Only one Myanmar company – Yoma Strategic – has succeeded in raising funds through an international capital market, listing on the Singapore Exchange in 2006 through a reverse takeover.
“We are well positioned to bring our experience to the table to develop project financing structures, or help raise capital via regional equity or debt markets,” said Ms Sim.
US sanctions on a number of the largest businesses in Myanmar will slow the process of taking local firms offshore to raise international capital.
The country’s first bourse, the Yangon Stock Exchange, is also scheduled to open in December, and commentators say authorities are likely to encourage domestic firms to list domestically rather than overseas.
In terms of bonds, the unrated sovereign has yet to issue an international benchmark, making it hard for local corporates to come to the market.
Maybank is the first Malaysian bank to open a branch in Myanmar, though it opened a representative office in the country more than two decades ago.
Now that it is permitted to do business in Myanmar for the first time, it will focus on financing priority areas for growth, including power, utilities, oil and gas, and telecommunications sectors, said Ms Sim. It currently provides financing for Yangon International Airport – developed by Myanmar conglomerate Asia World – as well as gas pipelines, sea ports and other infrastructure construction projects, she said.
“We will be able to leverage our balance sheet and offshore financing capabilities to finance large-scale projects and distribute them across our network.”
As well as capital market solutions, Maybank will offer treasury and cash management services, deposit accounts, transaction banking and working capital financing.
It hopes to gain up to 3 million customers in Myanmar in the coming years, and believes lending and transaction banking will be among the main revenue drivers in the next five years, said Ms Sim.
Maybank can also offer trade financing services, due to client connections in Myanmar’s trading partner countries such as China, India and ASEAN, said Soon Su Long, chief operating officer for Indochina.
“Maybank has a higher credit standing than local banks, and can offer guarantees for trade finance instruments that will be accepted by Myanmar’s trading partners,” he said.
Trade finance instruments such as letters of credit from Myanmar’s banks may not be accepted by international banks without some form of credit enhancement.
Maybank has a correspondent relationship with around 14 domestic banks, but has yet to sign any exclusive agreements.
The Malaysian bank was one of nine foreign banks to win a conditional licence to operate in Myanmar in a tender last year. They have been required to pay a minimum capital requirement of US$75 million, and are initially limited to running a single branch, and lending to international corporate clients and local banks.

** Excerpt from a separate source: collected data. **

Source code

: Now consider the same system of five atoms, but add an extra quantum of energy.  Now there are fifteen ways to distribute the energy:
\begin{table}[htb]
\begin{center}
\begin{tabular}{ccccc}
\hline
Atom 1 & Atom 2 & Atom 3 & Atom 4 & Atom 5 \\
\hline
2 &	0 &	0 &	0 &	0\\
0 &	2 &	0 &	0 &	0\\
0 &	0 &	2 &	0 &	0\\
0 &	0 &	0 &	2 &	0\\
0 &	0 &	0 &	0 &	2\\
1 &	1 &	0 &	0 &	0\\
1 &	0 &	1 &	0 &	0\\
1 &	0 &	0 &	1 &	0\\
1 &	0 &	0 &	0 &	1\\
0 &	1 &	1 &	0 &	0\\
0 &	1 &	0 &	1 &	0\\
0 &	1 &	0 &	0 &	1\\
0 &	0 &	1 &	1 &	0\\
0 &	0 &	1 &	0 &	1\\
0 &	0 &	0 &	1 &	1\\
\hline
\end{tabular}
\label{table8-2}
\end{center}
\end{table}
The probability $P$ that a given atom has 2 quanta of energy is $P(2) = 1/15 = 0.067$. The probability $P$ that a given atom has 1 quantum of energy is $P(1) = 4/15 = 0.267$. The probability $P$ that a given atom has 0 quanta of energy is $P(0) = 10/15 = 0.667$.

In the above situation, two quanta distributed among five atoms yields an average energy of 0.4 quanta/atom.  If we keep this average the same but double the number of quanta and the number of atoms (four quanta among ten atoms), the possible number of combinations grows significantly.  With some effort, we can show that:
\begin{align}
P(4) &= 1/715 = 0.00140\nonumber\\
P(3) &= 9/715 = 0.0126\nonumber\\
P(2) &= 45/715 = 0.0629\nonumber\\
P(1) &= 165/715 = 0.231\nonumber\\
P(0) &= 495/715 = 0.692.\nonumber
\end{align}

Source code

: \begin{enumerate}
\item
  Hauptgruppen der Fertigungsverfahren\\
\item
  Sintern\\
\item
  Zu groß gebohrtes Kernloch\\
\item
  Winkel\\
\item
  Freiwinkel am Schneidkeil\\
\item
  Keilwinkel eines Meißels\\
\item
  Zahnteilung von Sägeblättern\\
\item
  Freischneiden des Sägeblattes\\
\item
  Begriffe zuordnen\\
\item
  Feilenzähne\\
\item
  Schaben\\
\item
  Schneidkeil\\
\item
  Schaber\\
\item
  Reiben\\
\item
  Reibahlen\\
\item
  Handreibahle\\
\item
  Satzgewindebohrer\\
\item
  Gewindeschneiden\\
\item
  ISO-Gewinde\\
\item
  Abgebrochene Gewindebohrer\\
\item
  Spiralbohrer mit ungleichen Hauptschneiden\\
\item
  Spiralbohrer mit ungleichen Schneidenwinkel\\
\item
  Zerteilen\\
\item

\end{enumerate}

All have now opened their branches ahead of the October 1 deadline, having secured final approval from the Central Bank of Myanmar.
The winning banks were: Australia’s ANZ Bank; Thailand’s Bangkok Bank; Japan’s Mizuho Bank, The Bank of Tokyo-Mitsubishi UFJ and Sumitomo Mitsui Banking Corporation; China’s Industrial and Commercial Bank of China (ICBC); Malaysia’s Maybank and Singapore’s Oversea-Chinese Corporation (OCBC) and United Overseas Bank (UOB).
Maybank is the only bank in the world with branch offices in all 10 ASEAN member states. It also claims to be the region’s fourth largest bank by assets, with total assets of 640 billion ringgit ($145 billion) in 2014.